Vilma, Maria Helena, Joãosinho, Jamelão
Por Fernando Molica em 21 de fevereiro de 2010 | Comentários (2)
Na madrugada de hoje, há algumas horas, me emocionei ao ver Vilma dançar. A veterana porta-bandeira desfilou na Grande Rio ao lado de seu antigo parceiro, o mestre-sala Benício. Agora, pela manhã – ôps, são quase duas da tarde – lembro que já a assistira no Sambódromo, mas em desfiles da Tradição, clone imperfeito da Portela. Não foi a mesma coisa. Hoje, há algumas horas, a vi, pela primeira vez, dançar com a bandeira de sua verdadeira escola. Foi um privilégio estar lá.
Mangueirense desde sempre, gosto da Portela – talvez pela identificação da escola com o Botafogo. Isso ajuda a explicar o impacto da presença de Vilma Nascimento na avenida. Mas há outras razões. Ao lado de Vilma estavam Maria Helena e Chiquinho, mãe e filho, ex-primeiro casal da Imperatriz. Lembro que os entrevistei em algum Carnaval passado (comecei a cobrir desfiles em 1982, sou da era pré-Sambódromo!). Nesta madrugada, os dois voltaram a exibir e a proteger a bandeira da escola.
No mesmo desfile da Grande Rio também havia Joãosinho Trinta, destaque no carro que relembrava o pra lá histórico “Ratos e urubus” (foi em 1989, era dia claro, eu estava na pista e, como tantas e tantas pessoas, fui quase nocauteado por uma Beija-Flor que enchia o Sambódromo de mendigos e radicalizava na teatralização do desfile). Foi emocionante ver o carnavalesco aplaudido, esforçando-se para ficar de pé (um AVC o obriga a usar uma cadeira de rodas). O desfile foi encerrado com uma alegoria que homenageava Jamelão – mais do que justo.

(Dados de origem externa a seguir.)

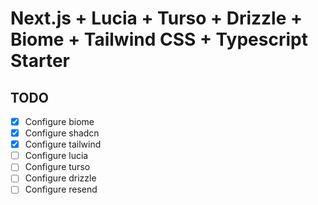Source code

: # Next.js + Lucia + Turso + Drizzle + Biome + Tailwind CSS + Typescript Starter

## TODO

- [x] Configure biome
- [x] Configure shadcn
- [x] Configure tailwind
- [ ] Configure lucia
- [ ] Configure turso
- [ ] Configure drizzle
- [ ] Configure resend
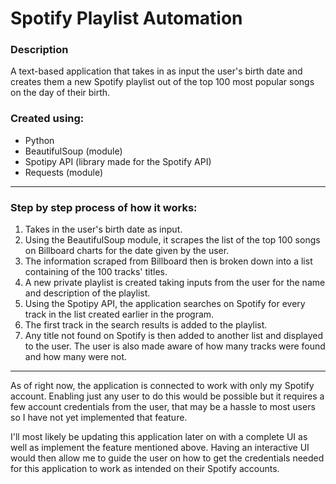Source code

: # Spotify Playlist Automation

### Description

A text-based application that takes in as input the user's birth date and creates them a new Spotify playlist out of the top 100 most popular songs on the day of their birth.

### Created using:
- Python
- BeautifulSoup (module)
- Spotipy API (library made for the Spotify API)
- Requests (module)

___

### Step by step process of how it works:

1. Takes in the user's birth date as input.
2. Using the BeautifulSoup module, it scrapes the list of the top 100 songs on Billboard charts for the date given by the user.
3. The information scraped from Billboard then is broken down into a list containing of the 100 tracks' titles.
4. A new private playlist is created taking inputs from the user for the name and description of the playlist.
5. Using the Spotipy API, the application searches on Spotify for every track in the list created earlier in the program.
6. The first track in the search results is added to the playlist.
7. Any title not found on Spotify is then added to another list and displayed to the user. The user is also made aware of how many tracks were found and how many were not.

___

As of right now, the application is connected to work with only my Spotify account. Enabling just any user to do this would be possible but it requires a few account credentials from the user, that may be a hassle to most users so I have not yet implemented that feature.

I'll most likely be updating this application later on with a complete UI as well as implement the feature mentioned above. Having an interactive UI would then allow me to guide the user on how to get the credentials needed for this application to work as intended on their Spotify accounts.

Aplaudi muito todas essas pessoas que tanto ajudam a tornar minha vida mais alegre e bonita. Era a única forma de agradecer a esses personagens que, há muitos carnavais, me surpreendem e renovam minha esperança num país mais justo e feliz. É meio chavão dizer isso, mas é impossível não acreditar na capacidade de um povo que faz um espetáculo como o das escolas de samba.
Aquelas ilustres presenças contribuíram para renovar algo essencial nas escolas de samba – e, claro, nas religiões afro-brasileiras: a lógica da ancestralidade, a certeza de que estamos aqui apenas porque houve quem nos precedeu. São pessoas que merecem todo o nosso carinho, honrá-las é também um jeito de preservarmos nossas próprias histórias nas vidas que seguirão às nossas. Mantê-las vivas é uma forma de buscar alguma imortalidade para nós mesmos.

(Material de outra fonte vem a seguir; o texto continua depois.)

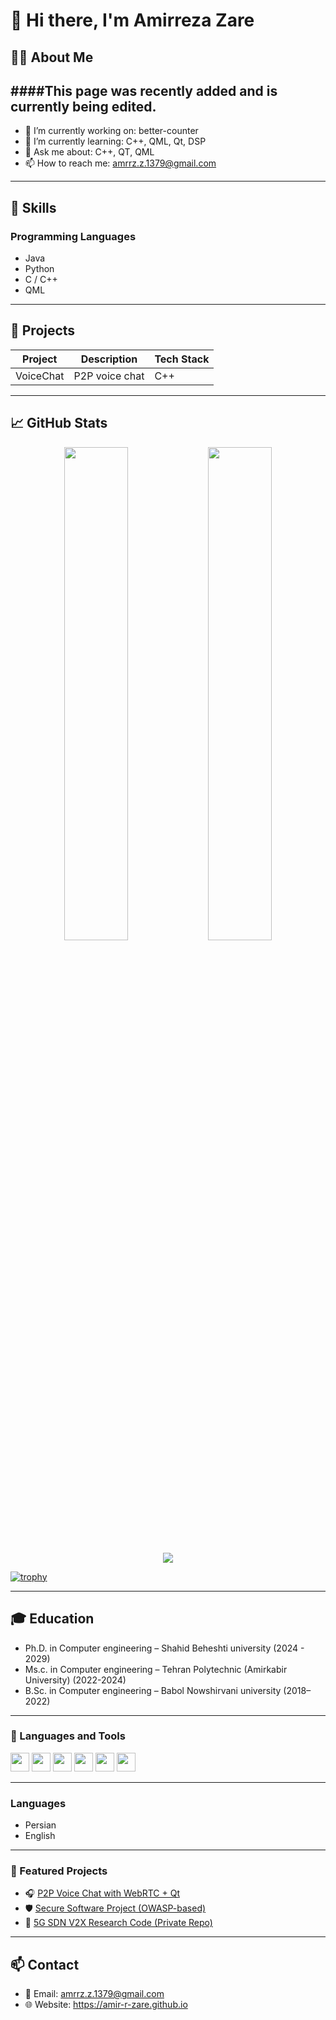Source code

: # 👋 Hi there, I'm Amirreza Zare

## 👨‍💻 About Me

####This page was recently added and is currently being edited.
----

- 🔭 I’m currently working on: better-counter
- 🌱 I’m currently learning: C++, QML, Qt, DSP
- 💬 Ask me about: C++, QT, QML
- 📫 How to reach me: amrrz.z.1379@gmail.com

---

## 💼 Skills

### Programming Languages
- Java
- Python
- C / C++
- QML



---

## 🚀 Projects

| Project        | Description                 | Tech Stack  |
|----------------|-----------------------------|-------------|
| VoiceChat | P2P voice chat | C++     |

---

## 📈 GitHub Stats

<p align="center">
  <img width="45%" src="https://github-readme-stats.vercel.app/api?username=Amir-r-zare&show_icons=true&theme=radical" />
  <img width="45%" src="https://github-readme-stats.vercel.app/api/top-langs/?username=Amir-r-zare&layout=compact&theme=radical" />
</p>

<p align="center">
  <img src="https://streak-stats.demolab.com/?user=Amir-r-zare&theme=radical&hide_border=false" />
</p>

[![trophy](https://github-profile-trophy.vercel.app/?username=Amir-r-zare&theme=darkhub)](https://github.com/ryo-ma/github-profile-trophy)

---

## 🎓 Education

- Ph.D. in Computer engineering – Shahid Beheshti university (2024 - 2029)
- Ms.c. in Computer engineering – Tehran Polytechnic (Amirkabir University) (2022-2024)
- B.Sc. in Computer engineering – Babol Nowshirvani university (2018–2022)

---

### 🧰 Languages and Tools

<p align="left">
  <img src="https://cdn.jsdelivr.net/gh/devicons/devicon/icons/cplusplus/cplusplus-original.svg" height="30"/>
  <img src="https://cdn.jsdelivr.net/gh/devicons/devicon/icons/qt/qt-original.svg" height="30"/>
  <img src="https://cdn.jsdelivr.net/gh/devicons/devicon/icons/linux/linux-original.svg" height="30"/>
  <img src="https://cdn.jsdelivr.net/gh/devicons/devicon/icons/git/git-original.svg" height="30"/>
  <img src="https://cdn.jsdelivr.net/gh/devicons/devicon/icons/cmake/cmake-original.svg" height="30"/>
  <img src="https://cdn.jsdelivr.net/gh/devicons/devicon/icons/python/python-original.svg" height="30"/>
</p>

---

### Languages
- Persian
- English

---

### 📂 Featured Projects

- 🎧 [P2P Voice Chat with WebRTC + Qt](https://github.com/Amir-r-zare/P2PVoiceChat)
- 🛡️ [Secure Software Project (OWASP-based)](https://github.com/Amir-r-zare/SecureApp)
- 📶 [5G SDN V2X Research Code (Private Repo)](mailto:amir@example.com?subject=Access%20Request)

---
  
## 📫 Contact

- 📧 Email: amrrz.z.1379@gmail.com
- 🌐 Website: https://amir-r-zare.github.io
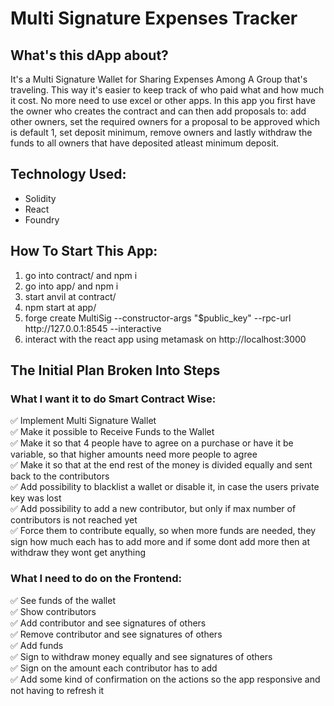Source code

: <h1>Multi Signature Expenses Tracker</h1>
<h2>What's this dApp about?</h2>
It's a Multi Signature Wallet for Sharing Expenses Among A Group that's traveling. This way it's easier to keep track of who paid what and how much it cost. No more need to use excel or other apps.
In this app you first have the owner who creates the contract and can then add proposals to:
add other owners, set the required owners for a proposal to be approved which is default 1, set deposit minimum, remove owners and lastly withdraw the funds to all owners that have deposited atleast minimum deposit.

<h2>Technology Used:</h2>
<ul>
<li>
Solidity
</li>
<li>
React
</li>
<li>
Foundry
</li>
</ul>

<h2>How To Start This App:</h2>
<ol>
<li>
go into contract/ and npm i
</li>
<li>
go into app/ and npm i
</li>
<li>
start anvil at contract/
</li>
<li>
npm start at app/
</li>
<li>
forge create MultiSig --constructor-args "$public_key"  --rpc-url http://127.0.0.1:8545 --interactive
</li>
<li>
interact with the react app using metamask on http://localhost:3000
</li>
</ol>

<h2>The Initial Plan Broken Into Steps</h2>

<h3>What I want it to do Smart Contract Wise:</h3>

<div>✅ Implement Multi Signature Wallet</div>
<div>✅ Make it possible to Receive Funds to the Wallet</div>
<div>✅ Make it so that 4 people have to agree on a purchase or have it be variable, so that higher amounts need more people to agree</div>
<div>✅ Make it so that at the end rest of the money is divided equally and sent back to the contributors</div>
<div>✅ Add possibility to blacklist a wallet or disable it, in case the users private key was lost</div>
<div>✅ Add possibility to add a new contributor, but only if max number of contributors is not reached yet</div>
<div>✅ Force them to contribute equally, so when more funds are needed, they sign how much each has to add more and if some dont add more then at withdraw they wont get anything</div>

<h3>What I need to do on the Frontend:</h3>
<div>✅ See funds of the wallet</div>
<div>✅ Show contributors</div>
<div>✅ Add contributor and see signatures of others</div>
<div>✅ Remove contributor and see signatures of others</div>
<div>✅ Add funds</div>
<div>✅ Sign to withdraw money equally and see signatures of others</div>
<div>✅ Sign on the amount each contributor has to add</div>
<div>✅ Add some kind of confirmation on the actions so the app responsive and not having to refresh it</div>
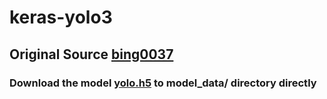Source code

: # keras-yolo3
## Original Source [bing0037](https://github.com/bing0037/keras-yolo3)
### Download the model [yolo.h5](https://drive.google.com/uc?export=download&confirm=8R0l&id=1Dd-uUhhXvosXiIIZM8tiXoZyENJxIY4u) to model_data/ directory directly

Nunca simpatizei com a Grande Rio, que sempre me pareceu artificial, desenraizada, nascida de um projeto de legitimação pessoal. Uma escola nova (é de 1988) e rica, nova-rica. Volta e meia eu ignorava seus desfiles: até brincava, dizia que a Susana Vieira era a única representante de sua velha guarda. Desta vez, a escola me emocionou. Mais, ao elaborar um enredo com base em grandes momentos de outros carnavais, a Grande Rio pode ter dado, enfim, um grande passo para sua legitimação. Ao reconhecer a precedência de outras agremiações e sambistas, a escola bateu cabeça, cultuou seus ancestrais no mundo do samba. Tomara que tenha aprendido – Vilma, sozinha, vale mais do que todos aqueles atores da escola que já foi chamada de Unidos do Projac.
Ah, vale registrar: na noite de sábado, logo depois do desfile da Mangueira, Delegado – o próprio, o maior mestre-sala do Carnaval, honra e glória da Estação Primeira – sentou-se na mureta daquele viaduto que passa atrás da passarela, na altura do setor 9 das arquibancadas. Vestido de verde e rosa, sozinho, parecia feliz, tranquilo. Volta e meia era reconhecido e cumprimentado por pessoas que estavam por ali, em torno da passarela.
Eu não consegui assistir o desfile todo da Grande Rio mas tive a mesma impressão que você. Até então a Grande Rio não significava nada além de escola de samba dos atores, cheguei a rir desse enredo e achar que seria ridículo na avenida, me surpreendeu e muito a homenagem que a escola fez às outras Escolas de Samba. Emocionante relembrar os momentos marcantes de outras escolas e homenagear muitos nomes que nem em suas próprias escolas foram homenageados. Por esse carnaval, a Grande Rio conquistou minha confiança, esperemos pelos próximos. Parabéns pelo belo texto.
AmandaÉ por essas pessoas que eu brigo, grito, escrevo.